When looking at how to end a date, there are also more subtle signals you can give to your date about how it’s going. So, what is the best way to end a date? Let’s explore some, whether it’s going well but you think it’s time to end it on a high note or if it’s going badly, and its place in modern dating etiquette.
Table of Contents
Tips for how to end a date without being awkward
Firstly, let’s just take a look at some general ways to end the date without hurting the other person’s feelings.
- Being direct – Sometimes the best path on how to end a date is the straightest one, just tell them it was nice meeting them and that you think the date has reached its natural conclusion. This may either be because the date is getting awkward, or you just think you’ve spent enough time on it.
- Agree on a specific amount of time before the date – An easy way to end the date is to have a set time built into the date itself. For instance, you could say you only have two hours free on a specific day.
- Check for subtle cues in the body language – There are many signals you could use to determine how the date is going, but you have to know what to look for specifically. So, the natural question becomes how to interpret the end of a date. They may become less focused on the conversation, begin closing off their position to you or reduce eye contact. These can help you know when it’s time to call it a day.
- Making up an excuse – While this seems a bit cowardly, sometimes a date is just making you uncomfortable, you’d like a quick way out. Just tell them you had a prior engagement already planned or that something has come up.
- Suggest asking for the bill – This is sort of a nice balance between direct and subtle when you’re trying to figure out how to end a date politely. Once again, just say it’s been nice meeting them and suggest asking for the check.
There also may be the matter of who should pay for the bill, which is a whole other issue we’ve covered.
How to end a date that went well
The date has been a hit. Your conversation feels natural, you make each laugh and just generally click.
But you know it has to end sometime. So how to end a date that well is to give them a clear signal you’d like to further explore this budding connection. You could try offering a comment on the date itself, like how much you enjoyed it, which is a positive cue. Or you could instead compliment the person themselves to indicate interest like, “I love how you look at things.”

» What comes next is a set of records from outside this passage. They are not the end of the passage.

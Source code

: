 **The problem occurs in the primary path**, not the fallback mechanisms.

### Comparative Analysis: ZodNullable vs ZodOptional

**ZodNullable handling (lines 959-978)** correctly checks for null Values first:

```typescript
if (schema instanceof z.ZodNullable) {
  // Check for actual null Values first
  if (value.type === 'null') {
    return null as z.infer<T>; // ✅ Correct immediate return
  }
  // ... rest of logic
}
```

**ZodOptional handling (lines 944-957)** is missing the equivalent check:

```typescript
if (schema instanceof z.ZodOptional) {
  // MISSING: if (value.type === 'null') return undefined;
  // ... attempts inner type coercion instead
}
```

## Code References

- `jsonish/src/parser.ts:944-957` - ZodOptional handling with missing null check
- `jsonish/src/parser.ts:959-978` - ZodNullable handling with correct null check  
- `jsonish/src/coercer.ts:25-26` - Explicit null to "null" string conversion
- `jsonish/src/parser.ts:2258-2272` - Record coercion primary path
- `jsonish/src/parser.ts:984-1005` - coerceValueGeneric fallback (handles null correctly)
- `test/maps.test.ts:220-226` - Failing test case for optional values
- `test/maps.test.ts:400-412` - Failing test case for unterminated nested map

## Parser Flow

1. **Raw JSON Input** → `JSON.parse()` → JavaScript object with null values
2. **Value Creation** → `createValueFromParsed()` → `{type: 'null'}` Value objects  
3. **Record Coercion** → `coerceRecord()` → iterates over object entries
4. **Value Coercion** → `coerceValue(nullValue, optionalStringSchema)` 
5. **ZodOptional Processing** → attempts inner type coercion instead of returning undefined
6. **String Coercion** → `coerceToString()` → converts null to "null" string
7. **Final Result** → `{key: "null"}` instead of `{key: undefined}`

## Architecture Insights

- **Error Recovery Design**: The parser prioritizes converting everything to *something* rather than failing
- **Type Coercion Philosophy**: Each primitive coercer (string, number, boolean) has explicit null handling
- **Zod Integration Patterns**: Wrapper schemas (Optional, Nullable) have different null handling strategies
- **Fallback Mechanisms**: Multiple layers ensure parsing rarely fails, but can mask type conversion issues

You could also try initiating bodily contact by holding their hand. But be respectful regarding their boundaries.
A more direct way to indicate your interest is to take the initiative and ask for a second date. If it’s going well enough, you could say, “I’d love to see you again.” Or text them the same evening or a couple of days later, asking them out again.
You may also be wondering, is a hug at the end of a date good or should we shake hands? In general, hugging is just a lightly familiar gesture often even used between acquaintances so a handshake may tell you’re not interested. If it’s a first date, you may be wondering if you should kiss. That’s up to you and depends on the individual date. It’s a topic we’ve explored in detail.

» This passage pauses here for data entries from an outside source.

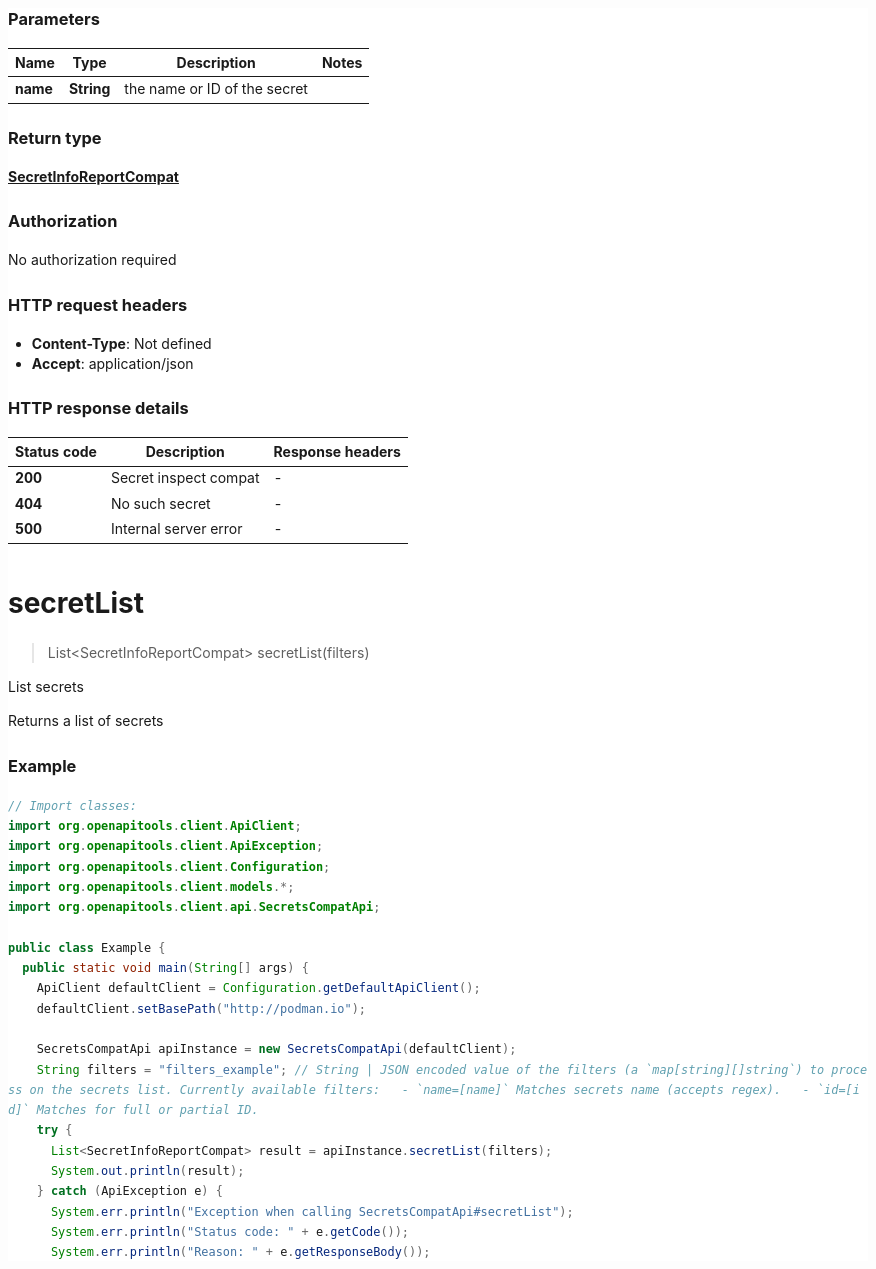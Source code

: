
```java
```

### Parameters

| Name | Type | Description  | Notes |
|------------- | ------------- | ------------- | -------------|
| **name** | **String**| the name or ID of the secret | |

### Return type

[**SecretInfoReportCompat**](SecretInfoReportCompat.md)

### Authorization

No authorization required

### HTTP request headers

 - **Content-Type**: Not defined
 - **Accept**: application/json

### HTTP response details
| Status code | Description | Response headers |
|-------------|-------------|------------------|
| **200** | Secret inspect compat |  -  |
| **404** | No such secret |  -  |
| **500** | Internal server error |  -  |

<a id="secretList"></a>
# **secretList**
> List&lt;SecretInfoReportCompat&gt; secretList(filters)

List secrets

Returns a list of secrets

### Example
```java
// Import classes:
import org.openapitools.client.ApiClient;
import org.openapitools.client.ApiException;
import org.openapitools.client.Configuration;
import org.openapitools.client.models.*;
import org.openapitools.client.api.SecretsCompatApi;

public class Example {
  public static void main(String[] args) {
    ApiClient defaultClient = Configuration.getDefaultApiClient();
    defaultClient.setBasePath("http://podman.io");

    SecretsCompatApi apiInstance = new SecretsCompatApi(defaultClient);
    String filters = "filters_example"; // String | JSON encoded value of the filters (a `map[string][]string`) to process on the secrets list. Currently available filters:   - `name=[name]` Matches secrets name (accepts regex).   - `id=[id]` Matches for full or partial ID. 
    try {
      List<SecretInfoReportCompat> result = apiInstance.secretList(filters);
      System.out.println(result);
    } catch (ApiException e) {
      System.err.println("Exception when calling SecretsCompatApi#secretList");
      System.err.println("Status code: " + e.getCode());
      System.err.println("Reason: " + e.getResponseBody());
```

How to end a date if you’re just not feeling the chemistry
Some dates are just bad. Maybe they talked too much and didn’t listen, or the conversation felt stilted and awkward or, perhaps, you simply just didn’t feel that spark. You may even be thinking of cutting the date off early.
When looking at how to end a first date – or perhaps even a second or third one – you should probably start off as politely as possible, if only to spare their feelings or create resentment. So just be honest but firm, tell them you don’t think this is going well and maybe it’d be better if you didn’t waste each other’s time
The worst possible way to approach it with a critical tone, telling them all the things they did that put you off. This is how to end a date badly and may even lead to a confrontational atmosphere. Even if they were a bore, just thank them for the date in a kind-spirited way, taking a chance with it and that maybe you just aren’t right for each. To make the situation less uncomfortable you can also wish them the best of luck with their other dating effort and that you still had fun trying it out, to end things off.

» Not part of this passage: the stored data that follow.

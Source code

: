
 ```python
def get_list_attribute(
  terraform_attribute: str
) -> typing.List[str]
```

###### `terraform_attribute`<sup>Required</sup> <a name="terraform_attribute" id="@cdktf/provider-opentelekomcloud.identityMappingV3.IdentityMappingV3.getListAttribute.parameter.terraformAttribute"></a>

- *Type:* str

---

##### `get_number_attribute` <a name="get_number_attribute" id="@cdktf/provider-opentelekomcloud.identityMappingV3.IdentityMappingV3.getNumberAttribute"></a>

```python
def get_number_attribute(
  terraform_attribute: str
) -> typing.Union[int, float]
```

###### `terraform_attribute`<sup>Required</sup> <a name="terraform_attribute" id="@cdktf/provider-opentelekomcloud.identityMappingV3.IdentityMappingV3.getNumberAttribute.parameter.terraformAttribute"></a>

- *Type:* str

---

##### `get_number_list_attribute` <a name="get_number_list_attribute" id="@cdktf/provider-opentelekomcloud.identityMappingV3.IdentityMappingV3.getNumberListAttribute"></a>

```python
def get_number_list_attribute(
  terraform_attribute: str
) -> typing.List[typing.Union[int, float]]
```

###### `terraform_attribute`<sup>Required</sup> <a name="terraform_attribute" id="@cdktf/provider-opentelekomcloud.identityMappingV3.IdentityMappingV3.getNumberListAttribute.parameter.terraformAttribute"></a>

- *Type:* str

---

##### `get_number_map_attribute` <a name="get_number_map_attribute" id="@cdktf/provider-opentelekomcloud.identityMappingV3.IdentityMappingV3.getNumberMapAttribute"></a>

The important thing is to let them know as soon as possible so you don’t waste their time or they develop one-sided feelings. Don’t ever leave them hanging or ghost them – tell them on the night or, if you really don’t have the nerve or you feel it may make them react aggressively, over text soon after the date!
Ending a date doesn’t have to be weird
When you meet up with friends and you feel like leaving, you just say so, say goodbye to each one, say you had a good time and they respect it. When figuring out how to end a date, try to approach it the same way.
Sure, these people are strangers but they’re still human beings. They understand dates can’t always work out so honesty is always the best policy. They may be disappointed, but it’ll pass and they won’t be left hanging. You may even often find you both have already arrived at the same conclusion.